New editions of the Bible are all produced with specific markets in mind. So while the translators / editors may not be Politically motivated they will not be unaware of the theological politics of their target markets. Consequently the translators / editors of a Bible intended say for a conservative-evangelical market might state that
From the beginning of the project, the Committee on Bible Translation held to certain goals for the New International Version: that it would be an accurate translation and one that would have clarity and literary quality and so prove suitable for public and private reading, teaching, preaching, memorizing and liturgical use. The Committee also sought to preserve some measure of continuity with the long tradition of translating the Scriptures into English.
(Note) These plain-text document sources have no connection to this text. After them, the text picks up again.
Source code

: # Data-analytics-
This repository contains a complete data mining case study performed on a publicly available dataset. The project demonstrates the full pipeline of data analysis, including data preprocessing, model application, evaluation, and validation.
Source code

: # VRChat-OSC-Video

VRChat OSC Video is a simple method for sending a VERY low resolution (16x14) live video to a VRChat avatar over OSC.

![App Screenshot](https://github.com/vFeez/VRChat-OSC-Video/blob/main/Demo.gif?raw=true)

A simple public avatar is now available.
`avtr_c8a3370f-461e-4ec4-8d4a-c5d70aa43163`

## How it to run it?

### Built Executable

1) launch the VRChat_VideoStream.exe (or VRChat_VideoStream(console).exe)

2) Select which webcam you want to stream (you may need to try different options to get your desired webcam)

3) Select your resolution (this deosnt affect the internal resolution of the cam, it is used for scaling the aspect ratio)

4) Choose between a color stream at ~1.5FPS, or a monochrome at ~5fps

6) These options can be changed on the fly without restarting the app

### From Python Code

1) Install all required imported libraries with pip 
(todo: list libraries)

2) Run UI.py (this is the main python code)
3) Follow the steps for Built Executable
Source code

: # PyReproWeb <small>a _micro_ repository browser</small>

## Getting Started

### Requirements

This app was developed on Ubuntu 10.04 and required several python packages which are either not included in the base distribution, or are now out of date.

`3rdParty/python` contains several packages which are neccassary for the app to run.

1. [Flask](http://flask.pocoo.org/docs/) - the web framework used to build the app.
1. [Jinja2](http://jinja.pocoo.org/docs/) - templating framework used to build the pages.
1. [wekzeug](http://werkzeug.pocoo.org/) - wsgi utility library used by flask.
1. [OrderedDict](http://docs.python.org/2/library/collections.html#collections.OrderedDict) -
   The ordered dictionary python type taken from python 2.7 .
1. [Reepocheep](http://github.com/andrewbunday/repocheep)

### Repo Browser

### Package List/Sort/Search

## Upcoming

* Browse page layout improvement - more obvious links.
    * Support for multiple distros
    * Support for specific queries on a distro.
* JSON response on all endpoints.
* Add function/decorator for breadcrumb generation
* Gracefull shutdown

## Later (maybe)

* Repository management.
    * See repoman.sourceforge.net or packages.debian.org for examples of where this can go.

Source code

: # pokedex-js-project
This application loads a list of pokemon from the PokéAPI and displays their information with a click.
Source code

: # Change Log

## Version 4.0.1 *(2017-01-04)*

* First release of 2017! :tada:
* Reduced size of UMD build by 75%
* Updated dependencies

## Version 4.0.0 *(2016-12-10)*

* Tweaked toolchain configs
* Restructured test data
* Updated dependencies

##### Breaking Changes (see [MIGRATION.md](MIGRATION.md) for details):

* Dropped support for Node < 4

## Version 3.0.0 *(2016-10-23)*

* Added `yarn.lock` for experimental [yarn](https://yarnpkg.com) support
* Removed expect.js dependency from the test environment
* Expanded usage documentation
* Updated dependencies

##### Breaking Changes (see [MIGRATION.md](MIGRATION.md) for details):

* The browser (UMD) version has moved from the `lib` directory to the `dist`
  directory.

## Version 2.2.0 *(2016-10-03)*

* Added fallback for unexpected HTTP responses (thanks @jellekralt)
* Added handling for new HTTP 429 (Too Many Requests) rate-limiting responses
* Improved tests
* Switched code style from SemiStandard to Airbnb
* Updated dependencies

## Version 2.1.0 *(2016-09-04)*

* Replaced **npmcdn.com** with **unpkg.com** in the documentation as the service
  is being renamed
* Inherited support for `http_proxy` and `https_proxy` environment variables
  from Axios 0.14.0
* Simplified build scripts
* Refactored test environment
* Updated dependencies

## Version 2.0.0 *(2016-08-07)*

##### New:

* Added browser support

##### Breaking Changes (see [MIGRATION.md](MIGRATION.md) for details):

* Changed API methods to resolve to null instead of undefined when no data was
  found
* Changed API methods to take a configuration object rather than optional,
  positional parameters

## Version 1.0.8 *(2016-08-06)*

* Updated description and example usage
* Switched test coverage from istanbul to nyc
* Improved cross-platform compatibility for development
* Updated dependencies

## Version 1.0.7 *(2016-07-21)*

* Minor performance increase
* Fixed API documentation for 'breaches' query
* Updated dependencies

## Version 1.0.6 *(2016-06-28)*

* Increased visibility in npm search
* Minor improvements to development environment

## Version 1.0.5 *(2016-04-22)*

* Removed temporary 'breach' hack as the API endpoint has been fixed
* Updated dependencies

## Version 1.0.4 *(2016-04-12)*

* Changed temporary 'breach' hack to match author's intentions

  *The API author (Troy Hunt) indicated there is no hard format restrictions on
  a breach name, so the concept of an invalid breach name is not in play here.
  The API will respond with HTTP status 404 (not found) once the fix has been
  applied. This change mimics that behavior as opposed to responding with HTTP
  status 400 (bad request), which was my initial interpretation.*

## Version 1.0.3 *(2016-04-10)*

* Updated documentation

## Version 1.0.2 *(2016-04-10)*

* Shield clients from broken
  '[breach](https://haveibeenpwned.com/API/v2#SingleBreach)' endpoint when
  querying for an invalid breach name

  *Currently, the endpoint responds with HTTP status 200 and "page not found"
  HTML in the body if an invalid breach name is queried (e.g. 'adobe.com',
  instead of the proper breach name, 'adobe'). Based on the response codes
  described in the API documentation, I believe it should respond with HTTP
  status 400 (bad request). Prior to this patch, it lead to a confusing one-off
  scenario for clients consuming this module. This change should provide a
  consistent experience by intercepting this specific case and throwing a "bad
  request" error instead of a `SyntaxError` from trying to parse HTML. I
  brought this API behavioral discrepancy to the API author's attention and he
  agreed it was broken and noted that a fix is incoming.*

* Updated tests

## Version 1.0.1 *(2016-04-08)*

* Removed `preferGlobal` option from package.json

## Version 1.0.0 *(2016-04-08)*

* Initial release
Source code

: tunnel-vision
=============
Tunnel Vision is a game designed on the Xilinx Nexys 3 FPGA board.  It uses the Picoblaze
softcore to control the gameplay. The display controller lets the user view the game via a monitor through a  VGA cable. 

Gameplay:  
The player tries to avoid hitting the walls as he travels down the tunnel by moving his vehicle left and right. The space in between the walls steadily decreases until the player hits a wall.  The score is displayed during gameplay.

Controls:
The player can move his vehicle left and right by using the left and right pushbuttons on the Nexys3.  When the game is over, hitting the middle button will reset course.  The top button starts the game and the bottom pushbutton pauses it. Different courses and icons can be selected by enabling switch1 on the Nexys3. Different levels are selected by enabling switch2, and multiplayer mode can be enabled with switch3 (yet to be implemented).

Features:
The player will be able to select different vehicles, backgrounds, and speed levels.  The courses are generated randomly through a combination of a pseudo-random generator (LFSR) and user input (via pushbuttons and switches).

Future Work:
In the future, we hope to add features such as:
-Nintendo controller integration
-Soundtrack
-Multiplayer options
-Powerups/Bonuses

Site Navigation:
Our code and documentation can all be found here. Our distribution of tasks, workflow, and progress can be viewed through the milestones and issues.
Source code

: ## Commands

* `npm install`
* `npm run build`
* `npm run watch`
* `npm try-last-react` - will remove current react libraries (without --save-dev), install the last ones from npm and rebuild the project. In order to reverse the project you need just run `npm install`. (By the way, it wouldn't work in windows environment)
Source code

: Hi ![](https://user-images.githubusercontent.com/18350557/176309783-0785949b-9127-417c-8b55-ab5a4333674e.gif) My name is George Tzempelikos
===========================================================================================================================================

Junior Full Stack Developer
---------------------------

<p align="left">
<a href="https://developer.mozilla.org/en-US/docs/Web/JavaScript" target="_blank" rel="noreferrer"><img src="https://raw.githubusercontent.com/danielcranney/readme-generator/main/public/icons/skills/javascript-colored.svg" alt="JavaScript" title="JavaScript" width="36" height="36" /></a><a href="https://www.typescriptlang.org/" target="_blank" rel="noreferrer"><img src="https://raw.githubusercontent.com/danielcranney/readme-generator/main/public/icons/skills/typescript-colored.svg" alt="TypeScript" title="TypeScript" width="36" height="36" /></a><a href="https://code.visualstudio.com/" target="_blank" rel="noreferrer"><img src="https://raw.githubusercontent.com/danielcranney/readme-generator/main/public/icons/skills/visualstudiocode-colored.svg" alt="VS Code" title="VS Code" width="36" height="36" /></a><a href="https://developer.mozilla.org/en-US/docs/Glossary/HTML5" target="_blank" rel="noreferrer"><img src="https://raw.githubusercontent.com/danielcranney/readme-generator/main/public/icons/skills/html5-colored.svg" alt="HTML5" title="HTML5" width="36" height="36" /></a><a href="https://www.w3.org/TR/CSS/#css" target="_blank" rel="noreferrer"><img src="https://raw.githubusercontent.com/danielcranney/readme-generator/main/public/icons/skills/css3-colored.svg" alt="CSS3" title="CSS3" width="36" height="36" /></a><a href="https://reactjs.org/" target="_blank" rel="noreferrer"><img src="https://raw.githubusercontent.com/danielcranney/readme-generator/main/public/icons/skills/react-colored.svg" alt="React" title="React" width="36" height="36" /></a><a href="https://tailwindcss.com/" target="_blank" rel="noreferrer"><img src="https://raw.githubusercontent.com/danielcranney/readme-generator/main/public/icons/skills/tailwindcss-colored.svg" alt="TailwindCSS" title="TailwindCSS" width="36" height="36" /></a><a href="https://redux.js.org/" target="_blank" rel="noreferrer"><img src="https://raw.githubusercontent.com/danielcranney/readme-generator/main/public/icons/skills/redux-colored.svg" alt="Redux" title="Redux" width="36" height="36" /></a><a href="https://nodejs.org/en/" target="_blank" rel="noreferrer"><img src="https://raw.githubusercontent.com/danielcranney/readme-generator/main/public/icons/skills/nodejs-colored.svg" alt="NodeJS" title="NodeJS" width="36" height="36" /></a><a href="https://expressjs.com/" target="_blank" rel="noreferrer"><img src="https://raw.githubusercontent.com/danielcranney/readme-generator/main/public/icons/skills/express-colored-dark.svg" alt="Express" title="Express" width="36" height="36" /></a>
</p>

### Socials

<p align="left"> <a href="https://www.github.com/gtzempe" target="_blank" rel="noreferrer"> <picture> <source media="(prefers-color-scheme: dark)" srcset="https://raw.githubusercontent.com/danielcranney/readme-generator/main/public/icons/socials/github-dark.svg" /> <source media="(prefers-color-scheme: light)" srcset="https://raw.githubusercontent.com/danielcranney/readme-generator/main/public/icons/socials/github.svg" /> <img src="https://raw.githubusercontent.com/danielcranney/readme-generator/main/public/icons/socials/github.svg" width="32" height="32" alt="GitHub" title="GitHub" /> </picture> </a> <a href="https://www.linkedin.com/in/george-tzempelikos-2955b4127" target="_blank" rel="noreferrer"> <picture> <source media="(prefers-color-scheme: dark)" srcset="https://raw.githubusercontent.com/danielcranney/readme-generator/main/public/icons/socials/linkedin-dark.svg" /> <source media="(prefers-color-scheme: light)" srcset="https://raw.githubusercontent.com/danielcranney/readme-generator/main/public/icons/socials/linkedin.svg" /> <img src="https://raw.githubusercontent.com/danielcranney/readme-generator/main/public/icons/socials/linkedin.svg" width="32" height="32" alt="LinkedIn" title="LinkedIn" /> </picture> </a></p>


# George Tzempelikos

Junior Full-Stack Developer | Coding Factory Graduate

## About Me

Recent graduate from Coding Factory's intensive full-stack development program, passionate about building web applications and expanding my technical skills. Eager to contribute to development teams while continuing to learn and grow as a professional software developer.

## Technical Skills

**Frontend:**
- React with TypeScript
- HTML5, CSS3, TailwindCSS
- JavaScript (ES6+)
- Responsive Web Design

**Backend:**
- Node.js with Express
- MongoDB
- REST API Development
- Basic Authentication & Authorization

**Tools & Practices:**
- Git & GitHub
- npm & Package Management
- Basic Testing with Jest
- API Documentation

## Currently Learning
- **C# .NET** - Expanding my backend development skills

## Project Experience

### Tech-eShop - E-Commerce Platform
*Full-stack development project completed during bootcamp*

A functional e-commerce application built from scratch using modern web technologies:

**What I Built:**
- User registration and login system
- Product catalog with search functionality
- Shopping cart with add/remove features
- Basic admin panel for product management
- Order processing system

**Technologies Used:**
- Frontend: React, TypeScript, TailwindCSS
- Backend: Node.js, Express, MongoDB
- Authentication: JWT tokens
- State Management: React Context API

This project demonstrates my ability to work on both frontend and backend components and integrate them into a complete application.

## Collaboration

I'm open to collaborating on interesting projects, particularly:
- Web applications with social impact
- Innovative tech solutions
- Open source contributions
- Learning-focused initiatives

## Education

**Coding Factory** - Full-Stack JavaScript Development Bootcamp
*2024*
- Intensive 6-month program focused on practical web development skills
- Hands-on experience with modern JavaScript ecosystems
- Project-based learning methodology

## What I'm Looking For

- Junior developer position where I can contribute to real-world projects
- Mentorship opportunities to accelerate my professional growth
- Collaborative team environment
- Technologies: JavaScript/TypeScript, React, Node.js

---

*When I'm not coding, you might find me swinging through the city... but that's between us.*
In working toward these goals, the translators were united in their commitment to the authority and infallibility of the Bible as God's Word in written form. They believe that it contains the divine answer to the deepest needs of humanity, that it sheds unique light on our path in a dark world, and that it sets forth the way to our eternal well-being....

...We offer this version of the Bible to him in whose name and for whose glory it has been made. We pray that it will lead many into a better understanding of the Holy Scriptures and a fuller knowledge of Jesus Christ the incarnate Word, of whom the Scriptures so faithfully testify.
Clearly this hardly passes as an agenda for a totally objective and dispassionate approach to translation.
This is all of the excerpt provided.